# [Supplied data]
* * * * * * * * *
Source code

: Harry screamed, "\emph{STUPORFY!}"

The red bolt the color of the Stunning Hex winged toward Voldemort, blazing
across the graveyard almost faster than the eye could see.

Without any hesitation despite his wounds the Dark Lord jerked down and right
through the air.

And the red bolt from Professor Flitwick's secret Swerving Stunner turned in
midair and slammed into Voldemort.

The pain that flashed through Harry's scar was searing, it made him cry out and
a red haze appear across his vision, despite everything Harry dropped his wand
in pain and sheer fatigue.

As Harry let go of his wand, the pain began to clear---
* * * * * * * * *
# [Your goal]
Transcribe the line that contains "And the red" exactly, then each line after it through the end of the material. Nothing else belongs in the output.

# [Written reply]
And the red bolt from Professor Flitwick's secret Swerving Stunner turned in
midair and slammed into Voldemort.

The pain that flashed through Harry's scar was searing, it made him cry out and
a red haze appear across his vision, despite everything Harry dropped his wand
in pain and sheer fatigue.

As Harry let go of his wand, the pain began to clear---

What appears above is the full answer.